** ASSIGNMENT **
Pull out every line below that contains the word "progress".

** EXTRACTED INFORMATION **
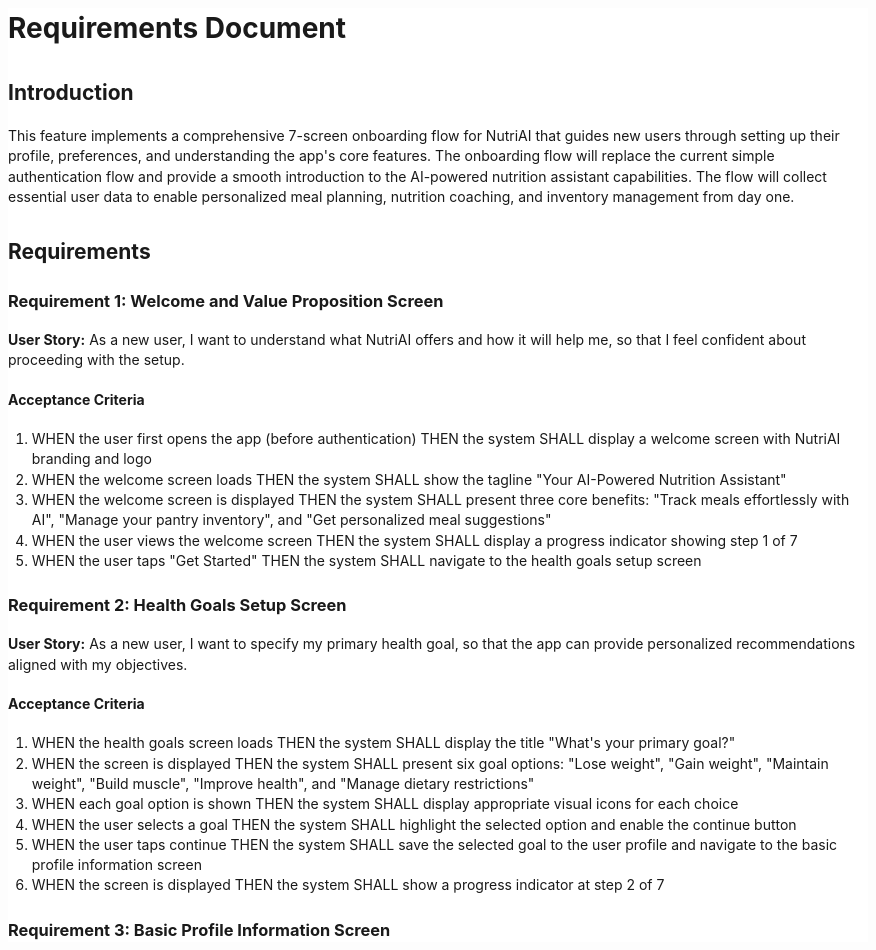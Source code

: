 # Requirements Document

## Introduction

This feature implements a comprehensive 7-screen onboarding flow for NutriAI that guides new users through setting up their profile, preferences, and understanding the app's core features. The onboarding flow will replace the current simple authentication flow and provide a smooth introduction to the AI-powered nutrition assistant capabilities. The flow will collect essential user data to enable personalized meal planning, nutrition coaching, and inventory management from day one.

## Requirements

### Requirement 1: Welcome and Value Proposition Screen

**User Story:** As a new user, I want to understand what NutriAI offers and how it will help me, so that I feel confident about proceeding with the setup.

#### Acceptance Criteria

1. WHEN the user first opens the app (before authentication) THEN the system SHALL display a welcome screen with NutriAI branding and logo
2. WHEN the welcome screen loads THEN the system SHALL show the tagline "Your AI-Powered Nutrition Assistant"
3. WHEN the welcome screen is displayed THEN the system SHALL present three core benefits: "Track meals effortlessly with AI", "Manage your pantry inventory", and "Get personalized meal suggestions"
4. WHEN the user views the welcome screen THEN the system SHALL display a progress indicator showing step 1 of 7
5. WHEN the user taps "Get Started" THEN the system SHALL navigate to the health goals setup screen

### Requirement 2: Health Goals Setup Screen

**User Story:** As a new user, I want to specify my primary health goal, so that the app can provide personalized recommendations aligned with my objectives.

#### Acceptance Criteria

1. WHEN the health goals screen loads THEN the system SHALL display the title "What's your primary goal?"
2. WHEN the screen is displayed THEN the system SHALL present six goal options: "Lose weight", "Gain weight", "Maintain weight", "Build muscle", "Improve health", and "Manage dietary restrictions"
3. WHEN each goal option is shown THEN the system SHALL display appropriate visual icons for each choice
4. WHEN the user selects a goal THEN the system SHALL highlight the selected option and enable the continue button
5. WHEN the user taps continue THEN the system SHALL save the selected goal to the user profile and navigate to the basic profile information screen
6. WHEN the screen is displayed THEN the system SHALL show a progress indicator at step 2 of 7

### Requirement 3: Basic Profile Information Screen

** TASK RESULT **
4. WHEN the user views the welcome screen THEN the system SHALL display a progress indicator showing step 1 of 7
6. WHEN the screen is displayed THEN the system SHALL show a progress indicator at step 2 of 7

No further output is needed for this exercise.